Jessica Wright

Personal information
- Nationality: American
- Born: March 26, 2000 (age 26)

Sport
- Sport: Athletics
- Event(s): 400 metres, 400 metres hurdles

Achievements and titles
- Personal best(s): 400m: 52.34 (Gainesville, 2023) 400m hurdles: 55.81 (Gainesville, 2023)

Medal record
Women's athletics
Representing United States
World Indoor Championships
| Silver medal – second place | 2024 Glasgow | 4×400 m relay |

= Jessica Wright (sprinter) =

American athlete

Jessica Wright (born March 26, 2000) is an American track and field athlete who competes in the hurdles and as a sprinter.

==Early life==
From Durham, North Carolina she attended Hillside School and Howard University. Wright was named the Mid-Eastern Athletic Conference Indoor & Outdoor Champion for the 2021–22 season.

==Career==
She finished fifth at the 2024 USA Indoor Track and Field Championships in New Mexico in the 400 metres.

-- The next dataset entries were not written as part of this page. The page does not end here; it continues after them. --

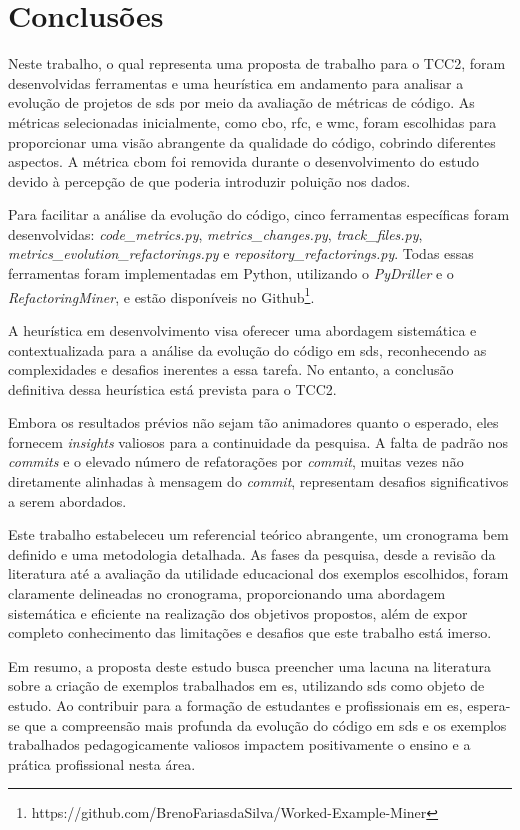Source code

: 
\chapter{Conclusões}
\label{cap:conclusoes}

Neste trabalho, o qual representa uma proposta de trabalho para o TCC2, foram desenvolvidas ferramentas e uma heurística em andamento para analisar a evolução de projetos de \gls{sds} por meio da avaliação de métricas de código. As métricas selecionadas inicialmente, como \gls{cbo}, \gls{rfc}, e \gls{wmc}, foram escolhidas para proporcionar uma visão abrangente da qualidade do código, cobrindo diferentes aspectos. A métrica \gls{cbom} foi removida durante o desenvolvimento do estudo devido à percepção de que poderia introduzir poluição nos dados.

Para facilitar a análise da evolução do código, cinco ferramentas específicas foram desenvolvidas: \textit{code\_metrics.py}, \textit{metrics\_changes.py}, \textit{track\_files.py}, \textit{metrics\_evolution\_refactorings.py} e \textit{repository\_refactorings.py}. Todas essas ferramentas foram implementadas em Python, utilizando o \textit{PyDriller} e o \textit{RefactoringMiner}, e estão disponíveis no Github\footnote{https://github.com/BrenoFariasdaSilva/Worked-Example-Miner}.

A heurística em desenvolvimento visa oferecer uma abordagem sistemática e contextualizada para a análise da evolução do código em \gls{sds}, reconhecendo as complexidades e desafios inerentes a essa tarefa. No entanto, a conclusão definitiva dessa heurística está prevista para o TCC2.

Embora os resultados prévios não sejam tão animadores quanto o esperado, eles fornecem \textit{insights} valiosos para a continuidade da pesquisa. A falta de padrão nos \textit{commits} e o elevado número de refatorações por \textit{commit}, muitas vezes não diretamente alinhadas à mensagem do \textit{commit}, representam desafios significativos a serem abordados.

Este trabalho estabeleceu um referencial teórico abrangente, um cronograma bem definido e uma metodologia detalhada. As fases da pesquisa, desde a revisão da literatura até a avaliação da utilidade educacional dos exemplos escolhidos, foram claramente delineadas no cronograma, proporcionando uma abordagem sistemática e eficiente na realização dos objetivos propostos, além de expor completo conhecimento das limitações e desafios que este trabalho está imerso.

Em resumo, a proposta deste estudo busca preencher uma lacuna na literatura sobre a criação de exemplos trabalhados em \gls{es}, utilizando \gls{sds} como objeto de estudo. Ao contribuir para a formação de estudantes e profissionais em \gls{es}, espera-se que a compreensão mais profunda da evolução do código em \gls{sds} e os exemplos trabalhados pedagogicamente valiosos impactem positivamente o ensino e a prática profissional nesta área.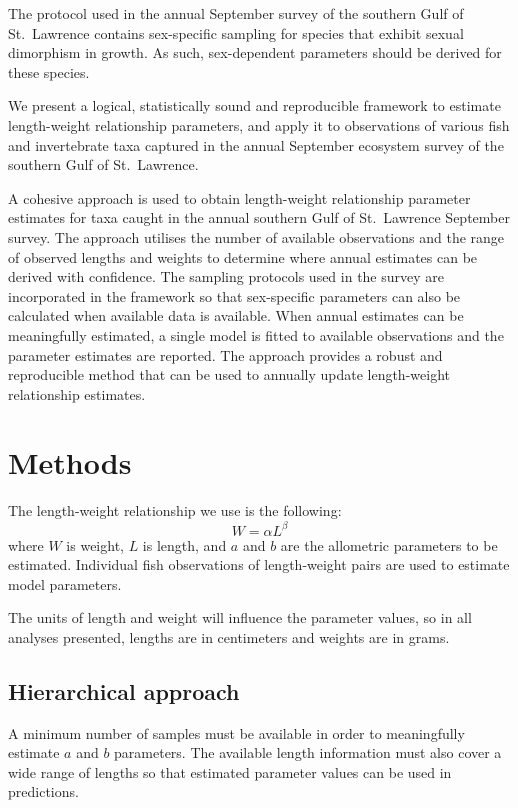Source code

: \documentclass[12pt]{article}\usepackage[]{graphicx}\usepackage[]{color}
\begin{document}
The protocol used in the annual September survey of the southern Gulf of St.~Lawrence contains sex-specific sampling for species that exhibit sexual dimorphism in growth. As such, sex-dependent parameters should be derived for these species.

We present a logical, statistically sound and reproducible framework to estimate length-weight relationship parameters, and apply it to observations of various fish and invertebrate taxa captured in the annual September ecosystem survey of the southern Gulf of St.~Lawrence.

A cohesive approach is used to obtain length-weight relationship parameter estimates for taxa caught in the annual southern Gulf of St.~Lawrence September survey. The approach utilises the number of available observations and the range of observed lengths and weights to determine where annual estimates can be derived with confidence. The sampling protocols used in the survey are incorporated in the framework so that sex-specific parameters can also be calculated when available data is available. When annual estimates can be meaningfully estimated, a single model is fitted to available observations and the parameter estimates are reported. The approach provides a robust and reproducible method that can be used to annually update length-weight relationship estimates.

\hypertarget{methods}{%
\section{Methods}\label{methods}}

The length-weight relationship we use is the following: \begin{equation}
W = \alpha L^{\beta}
\end{equation} where \(W\) is weight, \(L\) is length, and \(a\) and \(b\) are the allometric parameters to be estimated.
Individual fish observations of length-weight pairs are used to estimate model parameters.

The units of length and weight will influence the parameter values, so in all analyses presented, lengths are in centimeters and weights are in grams.

\hypertarget{hierarchical-approach}{%
\subsection{Hierarchical approach}\label{hierarchical-approach}}

A minimum number of samples must be available in order to meaningfully estimate \(a\) and \(b\) parameters. The available length information must also cover a wide range of lengths so that estimated parameter values can be used in predictions.
\end{document}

She was selected for the 2024 World Athletics Indoor Championships in Glasgow as part of the 4 × 400 m relay team. She was part of the quartet which qualified for the final, where they finished in the silver medal position.

In April 2024, she was selected as part of the American team for the 2024 World Athletics Relays in Nassau, Bahamas.

She qualified for the final of the 400 metres hurdles at the 2025 USA Outdoor Track and Field Championships, placing fifth overall in 55.81 seconds.